== Your assignment ==
Within the records below is a range that opens at the line with "## 📁 Tecnologias" and closes at the line with "## 📌 Status". Return that range word for word, both ends included, and only that range.

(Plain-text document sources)
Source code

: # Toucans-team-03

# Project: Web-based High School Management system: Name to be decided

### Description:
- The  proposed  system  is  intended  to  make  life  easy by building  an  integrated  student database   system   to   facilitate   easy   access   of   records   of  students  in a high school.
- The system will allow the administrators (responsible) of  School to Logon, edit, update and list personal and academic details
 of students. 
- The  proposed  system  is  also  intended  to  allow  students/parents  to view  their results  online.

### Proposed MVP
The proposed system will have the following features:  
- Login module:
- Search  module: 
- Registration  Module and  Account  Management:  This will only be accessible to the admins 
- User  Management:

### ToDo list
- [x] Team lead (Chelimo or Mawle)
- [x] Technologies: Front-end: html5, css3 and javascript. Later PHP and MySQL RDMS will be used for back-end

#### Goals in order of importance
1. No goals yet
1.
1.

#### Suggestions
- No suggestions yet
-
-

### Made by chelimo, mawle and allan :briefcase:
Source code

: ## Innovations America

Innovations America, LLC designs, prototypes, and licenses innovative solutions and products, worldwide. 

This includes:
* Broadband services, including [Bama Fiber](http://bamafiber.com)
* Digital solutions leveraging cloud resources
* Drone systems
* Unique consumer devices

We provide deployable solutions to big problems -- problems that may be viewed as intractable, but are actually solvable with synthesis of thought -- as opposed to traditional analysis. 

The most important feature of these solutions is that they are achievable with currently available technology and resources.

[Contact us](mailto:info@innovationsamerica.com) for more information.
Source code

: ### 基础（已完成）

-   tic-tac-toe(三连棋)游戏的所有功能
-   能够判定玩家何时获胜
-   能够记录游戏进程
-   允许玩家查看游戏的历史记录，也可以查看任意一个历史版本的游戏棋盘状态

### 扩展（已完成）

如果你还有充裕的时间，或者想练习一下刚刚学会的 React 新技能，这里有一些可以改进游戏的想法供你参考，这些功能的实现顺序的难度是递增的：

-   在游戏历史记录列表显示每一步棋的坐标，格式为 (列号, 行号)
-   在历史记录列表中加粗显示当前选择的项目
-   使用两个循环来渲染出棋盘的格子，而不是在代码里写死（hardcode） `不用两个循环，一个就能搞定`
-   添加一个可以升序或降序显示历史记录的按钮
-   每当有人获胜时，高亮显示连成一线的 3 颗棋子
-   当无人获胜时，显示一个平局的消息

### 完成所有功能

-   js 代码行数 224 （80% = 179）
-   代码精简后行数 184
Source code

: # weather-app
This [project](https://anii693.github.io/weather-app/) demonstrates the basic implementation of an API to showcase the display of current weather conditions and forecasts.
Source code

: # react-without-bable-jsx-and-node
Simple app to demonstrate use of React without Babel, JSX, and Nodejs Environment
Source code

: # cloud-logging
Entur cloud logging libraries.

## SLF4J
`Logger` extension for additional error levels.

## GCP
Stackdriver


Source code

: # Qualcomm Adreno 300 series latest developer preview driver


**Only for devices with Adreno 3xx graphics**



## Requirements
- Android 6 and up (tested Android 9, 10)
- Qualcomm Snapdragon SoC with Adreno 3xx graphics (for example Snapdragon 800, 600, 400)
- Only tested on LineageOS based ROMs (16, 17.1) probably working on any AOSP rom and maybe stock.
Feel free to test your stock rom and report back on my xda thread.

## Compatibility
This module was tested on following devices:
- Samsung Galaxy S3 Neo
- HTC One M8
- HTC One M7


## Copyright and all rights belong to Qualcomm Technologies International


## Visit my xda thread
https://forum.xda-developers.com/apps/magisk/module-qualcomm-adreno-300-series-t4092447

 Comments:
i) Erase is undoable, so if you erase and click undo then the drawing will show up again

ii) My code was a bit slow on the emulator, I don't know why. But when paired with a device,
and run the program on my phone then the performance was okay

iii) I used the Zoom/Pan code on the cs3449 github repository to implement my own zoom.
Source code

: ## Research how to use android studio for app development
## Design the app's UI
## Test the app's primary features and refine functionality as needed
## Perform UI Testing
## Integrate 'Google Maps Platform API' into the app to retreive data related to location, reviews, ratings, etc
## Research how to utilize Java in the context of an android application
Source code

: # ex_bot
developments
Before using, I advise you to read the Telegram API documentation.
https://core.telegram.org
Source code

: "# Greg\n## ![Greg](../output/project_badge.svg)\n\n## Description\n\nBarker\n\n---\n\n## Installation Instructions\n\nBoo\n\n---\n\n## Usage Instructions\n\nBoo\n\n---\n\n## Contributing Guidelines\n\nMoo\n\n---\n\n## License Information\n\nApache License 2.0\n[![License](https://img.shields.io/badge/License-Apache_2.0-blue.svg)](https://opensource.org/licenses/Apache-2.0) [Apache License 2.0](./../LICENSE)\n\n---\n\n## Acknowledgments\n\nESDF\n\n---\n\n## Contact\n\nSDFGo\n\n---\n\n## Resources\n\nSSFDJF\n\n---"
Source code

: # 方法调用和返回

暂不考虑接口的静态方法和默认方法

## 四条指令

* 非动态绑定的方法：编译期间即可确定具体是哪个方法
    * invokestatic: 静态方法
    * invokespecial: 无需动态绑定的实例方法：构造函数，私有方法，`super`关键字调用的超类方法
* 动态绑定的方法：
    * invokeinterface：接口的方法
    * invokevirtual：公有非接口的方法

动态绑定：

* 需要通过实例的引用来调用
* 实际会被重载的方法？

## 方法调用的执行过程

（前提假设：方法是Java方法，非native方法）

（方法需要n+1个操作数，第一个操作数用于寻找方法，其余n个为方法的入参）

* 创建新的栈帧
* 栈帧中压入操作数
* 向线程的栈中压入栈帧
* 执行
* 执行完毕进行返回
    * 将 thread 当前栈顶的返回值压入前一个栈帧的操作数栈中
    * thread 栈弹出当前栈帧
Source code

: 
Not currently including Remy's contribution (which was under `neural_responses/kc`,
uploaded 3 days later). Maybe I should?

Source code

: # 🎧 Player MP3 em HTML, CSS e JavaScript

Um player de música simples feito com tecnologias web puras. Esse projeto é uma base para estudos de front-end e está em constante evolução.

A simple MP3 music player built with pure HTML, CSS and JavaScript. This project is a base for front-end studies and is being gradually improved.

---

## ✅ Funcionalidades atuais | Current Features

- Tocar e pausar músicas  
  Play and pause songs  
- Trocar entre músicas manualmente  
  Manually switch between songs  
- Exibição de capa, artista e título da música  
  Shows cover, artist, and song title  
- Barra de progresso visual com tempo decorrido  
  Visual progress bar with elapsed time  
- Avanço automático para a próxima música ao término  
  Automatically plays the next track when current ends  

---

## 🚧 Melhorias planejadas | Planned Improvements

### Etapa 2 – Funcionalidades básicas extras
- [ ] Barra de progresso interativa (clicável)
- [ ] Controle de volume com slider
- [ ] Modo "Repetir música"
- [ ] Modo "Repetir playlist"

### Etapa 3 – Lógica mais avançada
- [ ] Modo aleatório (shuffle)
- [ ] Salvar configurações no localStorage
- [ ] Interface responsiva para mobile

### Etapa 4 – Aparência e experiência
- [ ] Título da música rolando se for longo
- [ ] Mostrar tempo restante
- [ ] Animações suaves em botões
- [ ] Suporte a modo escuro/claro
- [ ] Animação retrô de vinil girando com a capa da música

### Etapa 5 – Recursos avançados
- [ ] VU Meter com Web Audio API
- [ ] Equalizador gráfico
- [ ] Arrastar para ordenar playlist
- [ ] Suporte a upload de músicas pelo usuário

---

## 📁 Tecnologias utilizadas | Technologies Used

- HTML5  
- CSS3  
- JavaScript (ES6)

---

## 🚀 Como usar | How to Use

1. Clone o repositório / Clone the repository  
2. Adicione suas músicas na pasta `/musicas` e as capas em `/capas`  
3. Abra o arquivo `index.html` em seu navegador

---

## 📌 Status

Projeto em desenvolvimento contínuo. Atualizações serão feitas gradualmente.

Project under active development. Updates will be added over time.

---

== Result below ==
## 📁 Tecnologias utilizadas | Technologies Used

- HTML5  
- CSS3  
- JavaScript (ES6)

---

## 🚀 Como usar | How to Use

1. Clone o repositório / Clone the repository  
2. Adicione suas músicas na pasta `/musicas` e as capas em `/capas`  
3. Abra o arquivo `index.html` em seu navegador

---

## 📌 Status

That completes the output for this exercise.